↓↓↓

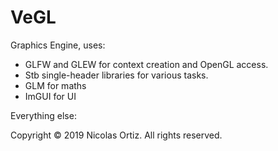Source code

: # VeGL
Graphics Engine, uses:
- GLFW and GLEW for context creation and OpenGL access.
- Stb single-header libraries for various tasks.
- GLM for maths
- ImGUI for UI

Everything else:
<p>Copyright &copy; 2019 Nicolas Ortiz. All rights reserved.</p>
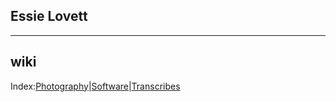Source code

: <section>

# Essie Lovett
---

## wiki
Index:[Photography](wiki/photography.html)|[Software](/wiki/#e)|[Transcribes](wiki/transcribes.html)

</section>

↑↑↑

** Task requirements **
Across the listing above, find all lines where the word "wiki" is present and copy them.

** Result **
## wiki
Index:[Photography](wiki/photography.html)|[Software](/wiki/#e)|[Transcribes](wiki/transcribes.html)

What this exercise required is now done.